Succession management – you don’t need to be the royal family to nail it

100 years’ succession plan displayed in all its glorious splendour on the balcony of Buckingham Palace at the weekend.  Family ties to one side, could there be a helpful stability that comes with the open knowledge about who might succeed into a key leadership position?  At the very least that it will be someone who has been prepared, who ‘gets’ the culture and direction of travel and, importantly, knows the key players and their strengths and weaknesses.  Such a person can plan for ongoing improvements and put their own leadership stamp on a business without feeling the need for immediate, wholesale change and ‘cullings’ à la Machiavelli.

There are other, tangible reasons for assuming internal succession and investing in developing leaders to ensure they are ready.  According to the regular Strategy& ‘CEO Success Study’, internally appointed CEOs tend to outperform outsiders, and maybe unsurprisingly therefore also have longer tenures and stronger shareholder returns.

Even with this evidence, much of the UK still seems to work on the basis that the devil you don’t know is better than the devil you do, with around half of top UK businesses looking to external candidates.  It’s a high risk strategy given the market impact of a mis-step.  In 2022 when a news article published uncertainty around whether UK company Future’s CEO was to stay, the company was felt to be underprepared and stock fell by 15% on the day after publication.

There are of course occasions when a business really does need a cultural shift to deliver sustainable improvement and even support its very survival.  In such a case an external appointment can usefully act as a transformation trigger, setting the expectation for change and driving progress.  This option can still be catered for in active succession management.  

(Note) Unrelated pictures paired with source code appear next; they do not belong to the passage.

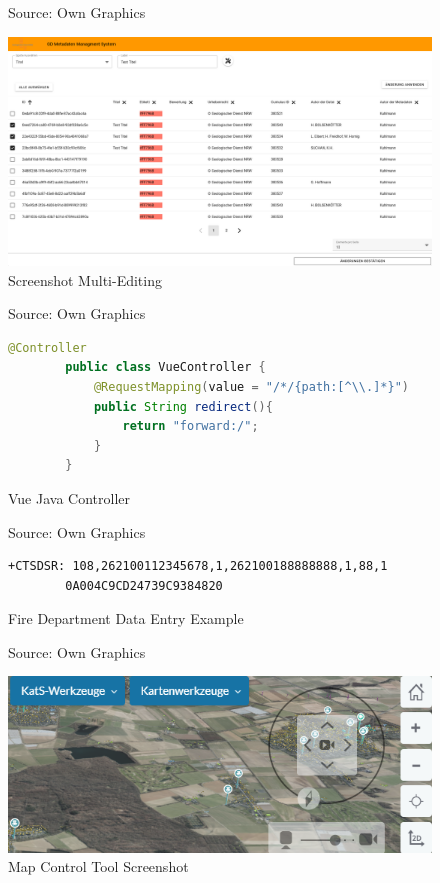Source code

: \documentclass[11pt, titlepage, a4paper]{article}
\newcommand{\source}[1]{\caption*{Source: {#1}} }
\begin{document}
\begin{appendices}
\begin{figure}[H]
        \caption{Screenshot Multi-Editing}
        \source{Own Graphics}
        \label{fig:multiedit}
        \includegraphics[width=16cm]{multiedit.png}
        \centering
    \end{figure}
    \begin{figure}[H]
        \caption{Vue Java Controller}
        \source{Own Graphics}
        \label{fig:vue}
        \begin{lstlisting}[language=java, frame=single]
        @Controller
        public class VueController {
            @RequestMapping(value = "/*/{path:[^\\.]*}")
            public String redirect(){
                return "forward:/";
            }
        }
        \end{lstlisting}
        \centering
    \end{figure}
    \begin{figure}[t]
        \caption{Fire Department Data Entry Example}
        \source{Own Graphics}
        \label{fig:pei}
        \begin{lstlisting}[frame=single]
        +CTSDSR: 108,262100112345678,1,262100188888888,1,88,1
        0A004C9CD24739C9384820
    \end{lstlisting}
        \centering
    \end{figure}

    \begin{figure}[H]
        \caption{Map Control Tool Screenshot}
        \source{Own Graphics}
        \label{fig:mapcontrol}
        \includegraphics[width=16cm]{dzgefahr_mapcontrol.png}
        \centering
    \end{figure}
\end{appendices}
\end{document}

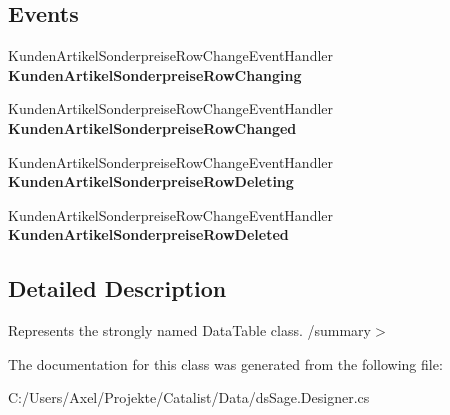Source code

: \subsection*{Events}
\begin{DoxyCompactItemize}
\item 
Kunden\+Artikel\+Sonderpreise\+Row\+Change\+Event\+Handler {\bfseries Kunden\+Artikel\+Sonderpreise\+Row\+Changing}\hypertarget{class_products_1_1_data_1_1ds_sage_1_1_kunden_artikel_sonderpreise_data_table_ae4f7ea74115ecd0595477038e26ef678}{}\label{class_products_1_1_data_1_1ds_sage_1_1_kunden_artikel_sonderpreise_data_table_ae4f7ea74115ecd0595477038e26ef678}

\item 
Kunden\+Artikel\+Sonderpreise\+Row\+Change\+Event\+Handler {\bfseries Kunden\+Artikel\+Sonderpreise\+Row\+Changed}\hypertarget{class_products_1_1_data_1_1ds_sage_1_1_kunden_artikel_sonderpreise_data_table_a88cd9cc1df98f804c47240247fab5eb6}{}\label{class_products_1_1_data_1_1ds_sage_1_1_kunden_artikel_sonderpreise_data_table_a88cd9cc1df98f804c47240247fab5eb6}

\item 
Kunden\+Artikel\+Sonderpreise\+Row\+Change\+Event\+Handler {\bfseries Kunden\+Artikel\+Sonderpreise\+Row\+Deleting}\hypertarget{class_products_1_1_data_1_1ds_sage_1_1_kunden_artikel_sonderpreise_data_table_a2d547cf8b03df9bb37ad3ced3e268228}{}\label{class_products_1_1_data_1_1ds_sage_1_1_kunden_artikel_sonderpreise_data_table_a2d547cf8b03df9bb37ad3ced3e268228}

\item 
Kunden\+Artikel\+Sonderpreise\+Row\+Change\+Event\+Handler {\bfseries Kunden\+Artikel\+Sonderpreise\+Row\+Deleted}\hypertarget{class_products_1_1_data_1_1ds_sage_1_1_kunden_artikel_sonderpreise_data_table_aa04ff3142322bba5156830f2075ed5d9}{}\label{class_products_1_1_data_1_1ds_sage_1_1_kunden_artikel_sonderpreise_data_table_aa04ff3142322bba5156830f2075ed5d9}

\end{DoxyCompactItemize}


\subsection{Detailed Description}
Represents the strongly named Data\+Table class. /summary$>$ 

The documentation for this class was generated from the following file\+:\begin{DoxyCompactItemize}
\item 
C\+:/\+Users/\+Axel/\+Projekte/\+Catalist/\+Data/ds\+Sage.\+Designer.\+cs\end{DoxyCompactItemize}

The message is an often repeated one, that failing to plan is planning to fail.

In order to get a decent fix on the stability of the organisation’s leadership it is crucial to directly integrate personally tailored leadership development plans and coaching with ongoing and ‘live’ discussions on future business needs and potential successors – planning for succession rather than a succession plan.  It’s the only way if you want to do it well and in a way that is anywhere near meaningful.